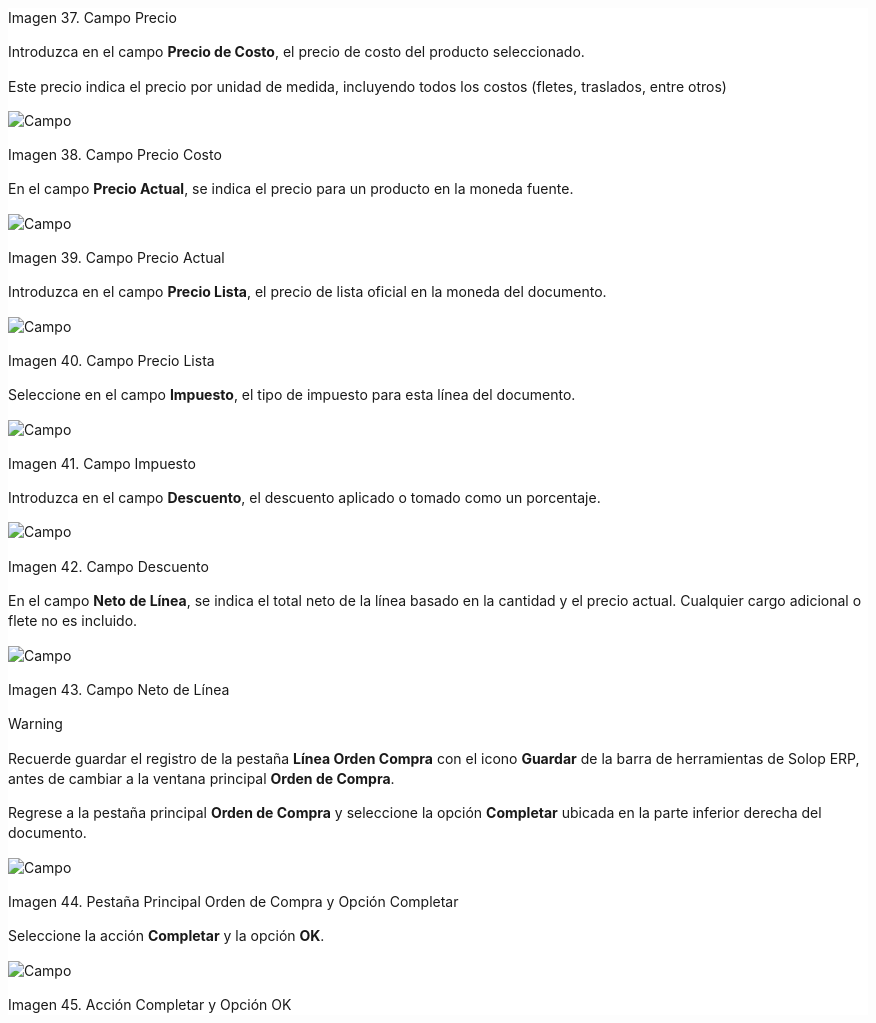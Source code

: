 Imagen 37. Campo Precio

Introduzca en el campo **Precio de Costo**, el precio de costo del producto seleccionado.

Este precio indica el precio por unidad de medida, incluyendo todos los costos (fletes, traslados, entre otros)

![Campo](/assets/img/docs/purchase-management/pum-purchase-image455.png)

Imagen 38. Campo Precio Costo

En el campo **Precio Actual**, se indica el precio para un producto en la moneda fuente.

![Campo](/assets/img/docs/purchase-management/pum-purchase-image456.png)

Imagen 39. Campo Precio Actual

Introduzca en el campo **Precio Lista**, el precio de lista oficial en la moneda del documento.

![Campo](/assets/img/docs/purchase-management/pum-purchase-image457.png)

Imagen 40. Campo Precio Lista

Seleccione en el campo **Impuesto**, el tipo de impuesto para esta línea del documento.

![Campo](/assets/img/docs/purchase-management/pum-purchase-image458.png)

Imagen 41. Campo Impuesto

Introduzca en el campo **Descuento**, el descuento aplicado o tomado como un porcentaje.

![Campo](/assets/img/docs/purchase-management/pum-purchase-image459.png)

Imagen 42. Campo Descuento

En el campo **Neto de Línea**, se indica el total neto de la línea basado en la cantidad y el precio actual. Cualquier cargo adicional o flete no es incluido.

![Campo](/assets/img/docs/purchase-management/pum-purchase-image460.png)

Imagen 43. Campo Neto de Línea

Warning

Recuerde guardar el registro de la pestaña **Línea Orden Compra** con el icono **Guardar** de la barra de herramientas de Solop ERP, antes de cambiar a la ventana principal **Orden de Compra**.

Regrese a la pestaña principal **Orden de Compra** y seleccione la opción **Completar** ubicada en la parte inferior derecha del documento.

![Campo](/assets/img/docs/purchase-management/pum-purchase-image461.png)

Imagen 44. Pestaña Principal Orden de Compra y Opción Completar

Seleccione la acción **Completar** y la opción **OK**.

![Campo](/assets/img/docs/purchase-management/pum-purchase-image462.png)

Imagen 45. Acción Completar y Opción OK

Requirement
Going through the entries above, count the lines that include "management" and state only the result.

Output of the exercise
8